Je ne suis plus jeune, cela fait des années que je ne le suis plus. Mais j'aimerais reconnaître, retrouver sinon l'angoisse et l'exaltation qui, autrefois, emplissaient mon être, au moins le chemin qui y conduit. Comme tout le monde, j'ai cherché, trouvant parfois et, parfois, ne trouvant rien ; comme tout le monde, j'ai aimé et cessé d'aimer ; j'ai fait du mal et du bien, ri à voix haute et pleuré en silence ; comme tant d'autres, j'ai laissé ma pensée s'égarer pour me ramener un brin de chagrin ou de plaisir.
On me conseille la prudence, on insiste sur la nécessité de prendre du recul.

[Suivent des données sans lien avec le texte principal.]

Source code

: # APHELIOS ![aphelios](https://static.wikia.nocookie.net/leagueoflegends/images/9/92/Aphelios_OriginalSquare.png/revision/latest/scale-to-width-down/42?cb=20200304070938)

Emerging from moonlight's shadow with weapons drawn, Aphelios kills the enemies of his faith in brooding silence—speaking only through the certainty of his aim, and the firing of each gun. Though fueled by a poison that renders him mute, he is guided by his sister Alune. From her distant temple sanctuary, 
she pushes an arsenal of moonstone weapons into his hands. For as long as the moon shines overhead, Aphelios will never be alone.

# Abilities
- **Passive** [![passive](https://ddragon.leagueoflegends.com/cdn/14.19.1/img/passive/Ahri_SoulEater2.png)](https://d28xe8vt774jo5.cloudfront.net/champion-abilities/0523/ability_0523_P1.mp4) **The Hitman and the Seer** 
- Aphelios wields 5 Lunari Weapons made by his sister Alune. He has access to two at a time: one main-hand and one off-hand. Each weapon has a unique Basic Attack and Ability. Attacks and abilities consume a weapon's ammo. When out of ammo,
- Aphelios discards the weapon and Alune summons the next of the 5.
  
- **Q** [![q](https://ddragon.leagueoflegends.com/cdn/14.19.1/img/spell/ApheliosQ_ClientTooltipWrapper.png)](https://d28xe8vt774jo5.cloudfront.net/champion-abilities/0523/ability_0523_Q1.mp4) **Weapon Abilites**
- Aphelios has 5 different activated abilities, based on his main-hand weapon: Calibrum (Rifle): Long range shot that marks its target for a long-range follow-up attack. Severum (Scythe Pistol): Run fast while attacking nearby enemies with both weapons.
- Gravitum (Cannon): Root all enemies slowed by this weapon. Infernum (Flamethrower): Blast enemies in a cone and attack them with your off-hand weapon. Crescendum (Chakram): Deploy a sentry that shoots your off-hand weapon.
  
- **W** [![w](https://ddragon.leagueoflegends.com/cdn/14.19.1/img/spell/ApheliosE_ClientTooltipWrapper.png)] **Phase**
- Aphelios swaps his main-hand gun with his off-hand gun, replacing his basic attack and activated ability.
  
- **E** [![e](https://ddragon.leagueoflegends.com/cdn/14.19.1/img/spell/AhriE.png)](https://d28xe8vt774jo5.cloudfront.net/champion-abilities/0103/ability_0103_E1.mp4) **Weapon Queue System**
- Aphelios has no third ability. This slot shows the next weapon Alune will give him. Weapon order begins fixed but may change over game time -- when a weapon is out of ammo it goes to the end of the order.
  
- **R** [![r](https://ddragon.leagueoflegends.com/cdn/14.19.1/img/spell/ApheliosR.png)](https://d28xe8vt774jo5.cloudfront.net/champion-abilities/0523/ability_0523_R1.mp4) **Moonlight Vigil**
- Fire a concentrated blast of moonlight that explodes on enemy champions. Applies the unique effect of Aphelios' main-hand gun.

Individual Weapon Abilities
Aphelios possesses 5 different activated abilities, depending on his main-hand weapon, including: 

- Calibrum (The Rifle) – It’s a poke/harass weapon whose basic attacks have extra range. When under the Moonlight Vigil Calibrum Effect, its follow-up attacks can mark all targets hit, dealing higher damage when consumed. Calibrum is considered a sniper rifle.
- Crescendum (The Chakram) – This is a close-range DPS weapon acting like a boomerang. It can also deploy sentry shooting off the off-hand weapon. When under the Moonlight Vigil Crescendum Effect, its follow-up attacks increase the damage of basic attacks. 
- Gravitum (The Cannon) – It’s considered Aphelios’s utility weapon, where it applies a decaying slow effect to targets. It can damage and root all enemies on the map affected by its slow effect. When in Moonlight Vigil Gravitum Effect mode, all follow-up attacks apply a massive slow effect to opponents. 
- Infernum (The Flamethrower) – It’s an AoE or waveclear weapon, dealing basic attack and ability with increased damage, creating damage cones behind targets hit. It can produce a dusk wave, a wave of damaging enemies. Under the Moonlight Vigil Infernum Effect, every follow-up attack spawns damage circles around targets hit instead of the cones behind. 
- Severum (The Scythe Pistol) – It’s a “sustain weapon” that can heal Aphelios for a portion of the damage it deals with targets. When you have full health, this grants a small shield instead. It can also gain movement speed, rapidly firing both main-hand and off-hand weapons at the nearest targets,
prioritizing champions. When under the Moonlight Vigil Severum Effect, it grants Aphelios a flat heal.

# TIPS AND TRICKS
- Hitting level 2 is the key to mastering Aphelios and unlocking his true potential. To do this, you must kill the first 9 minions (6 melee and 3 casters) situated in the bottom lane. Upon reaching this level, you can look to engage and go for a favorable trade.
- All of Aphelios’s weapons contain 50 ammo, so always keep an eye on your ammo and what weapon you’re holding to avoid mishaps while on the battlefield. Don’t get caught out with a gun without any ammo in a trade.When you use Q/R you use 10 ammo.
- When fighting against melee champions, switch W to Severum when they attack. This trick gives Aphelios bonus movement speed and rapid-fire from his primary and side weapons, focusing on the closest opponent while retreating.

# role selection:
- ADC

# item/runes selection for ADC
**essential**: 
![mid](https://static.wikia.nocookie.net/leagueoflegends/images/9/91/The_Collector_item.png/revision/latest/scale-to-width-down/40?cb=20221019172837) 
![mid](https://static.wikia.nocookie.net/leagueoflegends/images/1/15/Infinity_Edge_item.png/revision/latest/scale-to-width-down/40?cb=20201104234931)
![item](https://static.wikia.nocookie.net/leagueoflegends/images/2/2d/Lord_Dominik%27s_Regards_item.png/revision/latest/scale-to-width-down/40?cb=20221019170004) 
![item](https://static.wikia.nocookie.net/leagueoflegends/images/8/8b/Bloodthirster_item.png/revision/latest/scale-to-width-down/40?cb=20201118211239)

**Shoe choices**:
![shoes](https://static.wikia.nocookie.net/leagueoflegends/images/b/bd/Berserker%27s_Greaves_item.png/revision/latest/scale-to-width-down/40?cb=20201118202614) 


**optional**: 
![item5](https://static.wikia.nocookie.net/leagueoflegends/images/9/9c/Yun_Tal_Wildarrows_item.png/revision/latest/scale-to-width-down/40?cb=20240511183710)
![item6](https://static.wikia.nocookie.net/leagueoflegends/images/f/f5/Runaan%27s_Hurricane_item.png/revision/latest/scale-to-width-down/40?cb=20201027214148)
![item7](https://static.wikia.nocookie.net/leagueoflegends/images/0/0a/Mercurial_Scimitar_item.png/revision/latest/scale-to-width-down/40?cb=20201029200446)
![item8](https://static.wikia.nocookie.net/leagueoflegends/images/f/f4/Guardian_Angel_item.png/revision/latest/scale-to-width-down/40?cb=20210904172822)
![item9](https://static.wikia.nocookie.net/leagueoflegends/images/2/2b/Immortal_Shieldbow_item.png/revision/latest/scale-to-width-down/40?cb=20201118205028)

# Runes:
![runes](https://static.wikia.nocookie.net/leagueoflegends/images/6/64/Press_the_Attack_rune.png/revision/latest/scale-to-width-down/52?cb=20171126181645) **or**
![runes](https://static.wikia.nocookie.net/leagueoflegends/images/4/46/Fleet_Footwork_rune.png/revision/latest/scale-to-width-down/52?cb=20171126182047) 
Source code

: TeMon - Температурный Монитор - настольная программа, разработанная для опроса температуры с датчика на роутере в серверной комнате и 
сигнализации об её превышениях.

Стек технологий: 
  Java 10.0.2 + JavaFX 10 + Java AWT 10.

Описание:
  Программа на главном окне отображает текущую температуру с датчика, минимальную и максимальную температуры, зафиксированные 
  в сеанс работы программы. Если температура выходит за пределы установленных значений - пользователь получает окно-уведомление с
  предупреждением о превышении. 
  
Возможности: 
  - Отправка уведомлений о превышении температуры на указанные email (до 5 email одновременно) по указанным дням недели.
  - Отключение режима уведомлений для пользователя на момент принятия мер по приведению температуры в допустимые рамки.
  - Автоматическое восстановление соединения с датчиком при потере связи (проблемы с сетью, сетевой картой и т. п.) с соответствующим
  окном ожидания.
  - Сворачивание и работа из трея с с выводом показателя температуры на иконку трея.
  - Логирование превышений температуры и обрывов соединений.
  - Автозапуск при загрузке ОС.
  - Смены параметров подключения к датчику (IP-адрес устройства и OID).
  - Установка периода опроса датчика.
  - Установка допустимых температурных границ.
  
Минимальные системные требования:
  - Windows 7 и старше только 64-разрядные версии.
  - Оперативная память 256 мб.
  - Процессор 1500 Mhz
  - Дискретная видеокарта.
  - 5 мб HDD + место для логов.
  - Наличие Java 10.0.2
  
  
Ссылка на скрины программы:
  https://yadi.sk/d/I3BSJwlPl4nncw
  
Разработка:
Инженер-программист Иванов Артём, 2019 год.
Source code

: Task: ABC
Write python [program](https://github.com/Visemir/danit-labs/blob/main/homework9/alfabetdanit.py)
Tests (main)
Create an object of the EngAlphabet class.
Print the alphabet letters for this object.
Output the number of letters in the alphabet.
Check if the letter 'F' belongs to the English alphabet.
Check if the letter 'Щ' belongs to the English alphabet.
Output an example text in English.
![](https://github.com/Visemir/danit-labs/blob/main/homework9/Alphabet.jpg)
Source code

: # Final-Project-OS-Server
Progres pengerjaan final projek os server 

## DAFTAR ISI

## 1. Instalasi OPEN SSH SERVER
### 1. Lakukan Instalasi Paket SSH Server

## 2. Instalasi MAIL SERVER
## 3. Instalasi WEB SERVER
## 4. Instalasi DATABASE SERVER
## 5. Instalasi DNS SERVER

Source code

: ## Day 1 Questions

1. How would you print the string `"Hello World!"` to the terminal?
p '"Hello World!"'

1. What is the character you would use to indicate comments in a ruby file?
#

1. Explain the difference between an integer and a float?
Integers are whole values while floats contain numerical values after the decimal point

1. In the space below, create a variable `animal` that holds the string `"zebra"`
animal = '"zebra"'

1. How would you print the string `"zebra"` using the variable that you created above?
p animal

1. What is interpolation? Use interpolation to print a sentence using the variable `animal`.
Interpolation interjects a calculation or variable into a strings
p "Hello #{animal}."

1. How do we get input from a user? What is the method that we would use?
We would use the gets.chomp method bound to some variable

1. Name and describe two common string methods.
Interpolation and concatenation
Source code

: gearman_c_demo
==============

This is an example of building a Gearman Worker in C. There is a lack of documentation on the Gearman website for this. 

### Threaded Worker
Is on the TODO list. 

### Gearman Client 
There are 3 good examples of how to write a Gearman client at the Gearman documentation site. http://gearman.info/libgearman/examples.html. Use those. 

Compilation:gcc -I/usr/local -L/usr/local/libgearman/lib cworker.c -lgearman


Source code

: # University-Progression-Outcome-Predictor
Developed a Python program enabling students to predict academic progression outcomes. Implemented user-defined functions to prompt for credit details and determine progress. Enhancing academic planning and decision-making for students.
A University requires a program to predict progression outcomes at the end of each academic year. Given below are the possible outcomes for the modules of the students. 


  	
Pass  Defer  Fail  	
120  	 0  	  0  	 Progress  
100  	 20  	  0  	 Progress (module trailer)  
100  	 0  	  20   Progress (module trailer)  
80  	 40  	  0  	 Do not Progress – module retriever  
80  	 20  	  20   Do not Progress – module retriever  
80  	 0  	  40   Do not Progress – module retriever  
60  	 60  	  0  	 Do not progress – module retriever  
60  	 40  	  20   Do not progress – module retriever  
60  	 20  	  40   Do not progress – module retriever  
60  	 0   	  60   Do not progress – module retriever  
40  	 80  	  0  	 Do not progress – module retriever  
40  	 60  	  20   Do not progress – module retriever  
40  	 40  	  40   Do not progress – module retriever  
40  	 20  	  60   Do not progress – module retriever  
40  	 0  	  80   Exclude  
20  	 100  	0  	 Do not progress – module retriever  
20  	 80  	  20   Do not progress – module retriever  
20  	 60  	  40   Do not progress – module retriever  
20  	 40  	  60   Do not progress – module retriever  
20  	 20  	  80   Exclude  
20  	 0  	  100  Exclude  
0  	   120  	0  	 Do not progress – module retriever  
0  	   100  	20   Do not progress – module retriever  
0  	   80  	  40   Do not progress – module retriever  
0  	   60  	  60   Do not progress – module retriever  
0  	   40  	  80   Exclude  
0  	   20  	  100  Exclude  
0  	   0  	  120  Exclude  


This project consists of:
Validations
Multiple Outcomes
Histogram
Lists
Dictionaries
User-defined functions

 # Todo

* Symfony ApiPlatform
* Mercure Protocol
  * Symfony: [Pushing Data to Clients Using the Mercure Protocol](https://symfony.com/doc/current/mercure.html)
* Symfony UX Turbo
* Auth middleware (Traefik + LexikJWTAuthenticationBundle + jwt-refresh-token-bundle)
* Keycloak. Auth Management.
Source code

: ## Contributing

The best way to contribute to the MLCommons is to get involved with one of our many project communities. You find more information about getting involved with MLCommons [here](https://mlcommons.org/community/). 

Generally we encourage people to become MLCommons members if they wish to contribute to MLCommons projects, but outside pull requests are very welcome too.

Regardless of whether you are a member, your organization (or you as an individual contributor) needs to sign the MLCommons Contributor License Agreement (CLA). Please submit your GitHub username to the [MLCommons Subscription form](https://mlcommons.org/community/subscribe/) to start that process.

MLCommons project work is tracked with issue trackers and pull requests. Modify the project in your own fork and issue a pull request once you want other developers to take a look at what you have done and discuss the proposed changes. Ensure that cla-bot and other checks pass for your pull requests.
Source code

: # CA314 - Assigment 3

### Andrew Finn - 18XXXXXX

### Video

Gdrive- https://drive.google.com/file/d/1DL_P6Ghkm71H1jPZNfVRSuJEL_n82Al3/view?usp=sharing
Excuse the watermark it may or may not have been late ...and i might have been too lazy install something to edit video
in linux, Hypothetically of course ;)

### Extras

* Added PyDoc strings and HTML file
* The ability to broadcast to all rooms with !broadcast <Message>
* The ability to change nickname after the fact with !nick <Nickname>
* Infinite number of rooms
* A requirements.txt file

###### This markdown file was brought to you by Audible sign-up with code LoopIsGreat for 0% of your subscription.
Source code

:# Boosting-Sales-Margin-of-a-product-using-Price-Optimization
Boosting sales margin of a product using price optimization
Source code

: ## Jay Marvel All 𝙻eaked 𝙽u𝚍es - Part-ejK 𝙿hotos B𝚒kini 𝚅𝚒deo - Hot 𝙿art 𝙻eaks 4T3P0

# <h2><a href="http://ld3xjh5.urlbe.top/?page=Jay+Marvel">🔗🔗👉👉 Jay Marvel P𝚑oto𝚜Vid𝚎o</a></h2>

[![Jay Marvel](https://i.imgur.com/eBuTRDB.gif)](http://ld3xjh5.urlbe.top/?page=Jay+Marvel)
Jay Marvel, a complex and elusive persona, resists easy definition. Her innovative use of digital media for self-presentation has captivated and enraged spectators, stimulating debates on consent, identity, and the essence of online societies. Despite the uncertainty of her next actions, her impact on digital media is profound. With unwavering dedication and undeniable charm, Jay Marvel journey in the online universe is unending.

Soit, je ne dirai pas tout, tout de suite, d'un seul tenant. Je m'arrêterai au milieu. À Jérusalem, au moment où. Bon, attendons.
Dans un prochain volume, si Dieu me prête vie, je raconterai d'autres événements et d'autres rencontres : brouilles et alliances, activités politiques et humanitaires, mes débuts d'universitaire, la guerre du Kippour 2, Ronald Reagan et son malheureux voyage à Bitburg 3, les colères du chasseur de nazis Simon Wiesenthal, l'amitié avec François Mitterrand et avec le cardinal Jean-Marie Lustiger, le prix Nobel et ses conséquences bonnes et désagréables, les dépositions aux procès Lubavitch et Safra, l'affaire Attali à propos de Verbatim, le musée de l'Holocauste à Washington, les voyages en Afrique du Sud et en ex-Yougoslavie, les missions en Pologne, à la frontière cambodgienne, en URSS, la guerre du Golfe. Dans mon journal, les pages sont noircies, il suffit de les arracher.
Mais on me dit : écrire ses Mémoires, c'est prendre un engagement, conclure un pacte spécial avec le lecteur. Cela implique une promesse, la volonté de tout lui révéler, de ne rien omettre ni dissimuler. En es-tu capable, dis ? Tu crois vraiment, dis, que tu seras en mesure de tout raconter, de tout déballer ? Les femmes que tu as aimées un an ou une nuit ? Les gens qui t'ont aidé, ceux qui t'ont dénigré ? Les projets grandioses et les intrigues mesquines ? Les amitiés vraies et celles qui ont éclaté comme des bulles de savon ? Les aventures fécondes et les déceptions ? Les enfants morts de faim, les vieillards aveugles de douleur ? N'as-tu pas toi-même écrit qu'il existe des expériences incommunicables ; que certains événements, aucun mot ne peut les rapporter ; qu'il arrive de ne pas avoir les mots pour dire ce qu'on n'a pas le droit de taire ? Alors, comment vas-tu t'accommoder de cette contradiction, dis ?
Élie WIESEL, Tous les fleuves vont à la mer., Seuil, 1994.
1. Zakor : en hébreu " souviens-toi ", injonction souvent répétée dans la Bible. - 2. Guerre du Kippour : guerre qui a eu lieu entre l'Égypte et Israël, en octobre 1979 - 3. Bitburg : en 1985, Reagan visite le cimetière militaire allemand, où se trouvent aussi des tombes de SS.